PROBLEM
For each line of the data below that holds "description", copy the line.

Records from a collection:
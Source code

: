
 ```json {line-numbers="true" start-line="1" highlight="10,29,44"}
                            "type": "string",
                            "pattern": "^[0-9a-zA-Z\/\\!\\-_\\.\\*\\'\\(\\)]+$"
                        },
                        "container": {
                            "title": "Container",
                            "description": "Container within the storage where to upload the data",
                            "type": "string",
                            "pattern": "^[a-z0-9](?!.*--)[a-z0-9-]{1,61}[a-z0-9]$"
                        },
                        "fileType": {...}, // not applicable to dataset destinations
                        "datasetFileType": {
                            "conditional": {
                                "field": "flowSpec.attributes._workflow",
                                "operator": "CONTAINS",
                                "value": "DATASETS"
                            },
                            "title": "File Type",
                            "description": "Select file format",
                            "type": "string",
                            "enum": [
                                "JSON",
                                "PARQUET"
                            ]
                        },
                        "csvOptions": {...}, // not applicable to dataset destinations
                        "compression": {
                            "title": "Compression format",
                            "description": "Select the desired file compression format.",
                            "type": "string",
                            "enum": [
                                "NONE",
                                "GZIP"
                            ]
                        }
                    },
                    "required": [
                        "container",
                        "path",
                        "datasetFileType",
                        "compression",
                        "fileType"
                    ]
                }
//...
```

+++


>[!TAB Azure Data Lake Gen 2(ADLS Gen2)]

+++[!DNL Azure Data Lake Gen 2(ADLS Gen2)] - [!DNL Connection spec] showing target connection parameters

OUTPUT FOR THIS EXERCISE
                            "description": "Container within the storage where to upload the data",
                            "description": "Select file format",
                            "description": "Select the desired file compression format.",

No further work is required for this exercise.